EXERCISE:
Return exactly the lines below, starting with the one that has "[Using Glue and" and going on through the one that has "## 12. Clean up the environment".

=== GIVEN INFORMATION ===

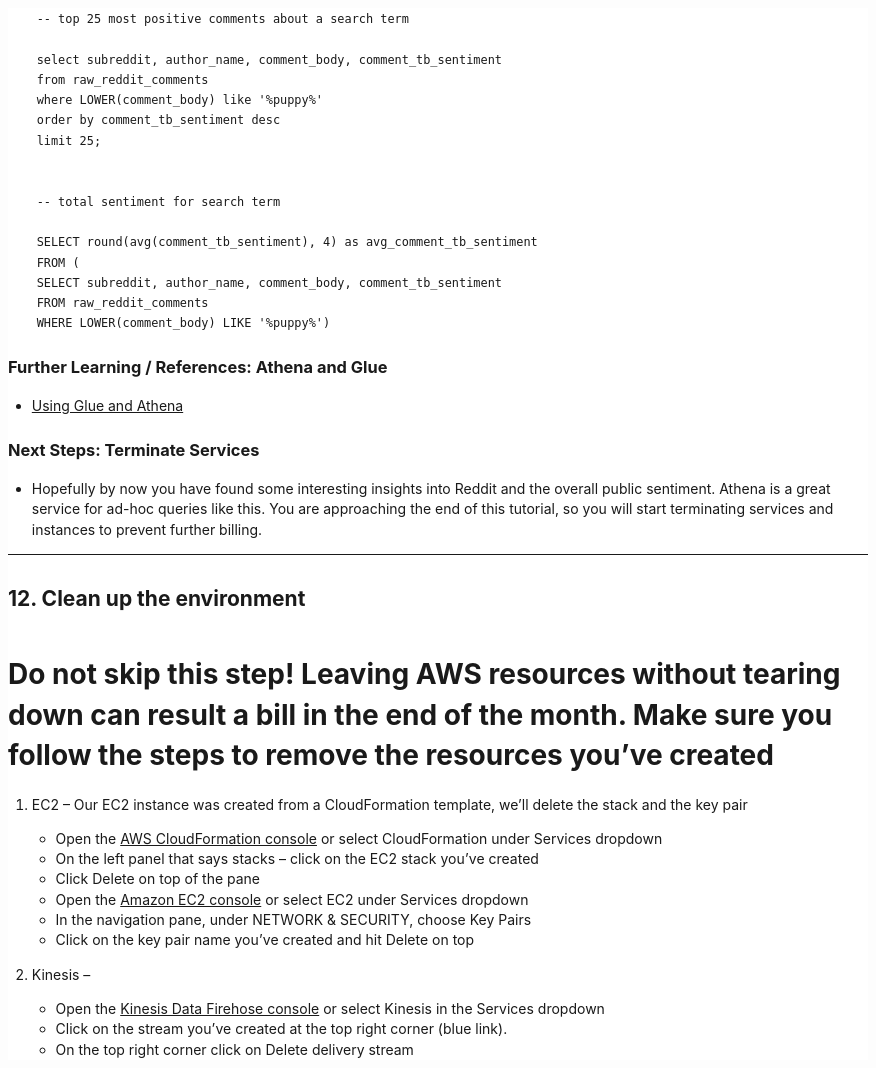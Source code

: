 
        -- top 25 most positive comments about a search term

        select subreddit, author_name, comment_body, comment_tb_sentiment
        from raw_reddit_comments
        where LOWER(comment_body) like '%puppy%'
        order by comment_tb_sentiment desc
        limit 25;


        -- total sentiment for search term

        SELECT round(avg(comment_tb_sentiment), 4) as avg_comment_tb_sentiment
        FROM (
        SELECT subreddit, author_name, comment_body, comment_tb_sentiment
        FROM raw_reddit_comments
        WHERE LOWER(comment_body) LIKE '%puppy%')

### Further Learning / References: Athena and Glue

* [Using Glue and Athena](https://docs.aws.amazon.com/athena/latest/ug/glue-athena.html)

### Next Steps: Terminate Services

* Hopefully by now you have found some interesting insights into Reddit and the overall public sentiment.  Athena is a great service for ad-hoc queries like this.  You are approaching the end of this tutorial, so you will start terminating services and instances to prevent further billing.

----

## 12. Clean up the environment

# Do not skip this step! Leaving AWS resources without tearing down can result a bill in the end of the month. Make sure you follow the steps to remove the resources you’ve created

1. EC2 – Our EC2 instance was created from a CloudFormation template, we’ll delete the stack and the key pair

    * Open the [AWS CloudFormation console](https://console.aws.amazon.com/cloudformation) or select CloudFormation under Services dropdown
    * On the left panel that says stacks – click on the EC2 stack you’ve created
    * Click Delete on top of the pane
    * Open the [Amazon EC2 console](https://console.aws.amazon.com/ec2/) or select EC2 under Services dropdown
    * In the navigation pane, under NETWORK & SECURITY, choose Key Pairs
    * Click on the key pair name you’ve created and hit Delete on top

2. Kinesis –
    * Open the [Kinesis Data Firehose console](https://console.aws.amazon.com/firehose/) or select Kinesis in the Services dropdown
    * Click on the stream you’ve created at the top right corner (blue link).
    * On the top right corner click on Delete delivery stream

===

FINAL ANSWER:
* [Using Glue and Athena](https://docs.aws.amazon.com/athena/latest/ug/glue-athena.html)

### Next Steps: Terminate Services

* Hopefully by now you have found some interesting insights into Reddit and the overall public sentiment.  Athena is a great service for ad-hoc queries like this.  You are approaching the end of this tutorial, so you will start terminating services and instances to prevent further billing.

----

## 12. Clean up the environment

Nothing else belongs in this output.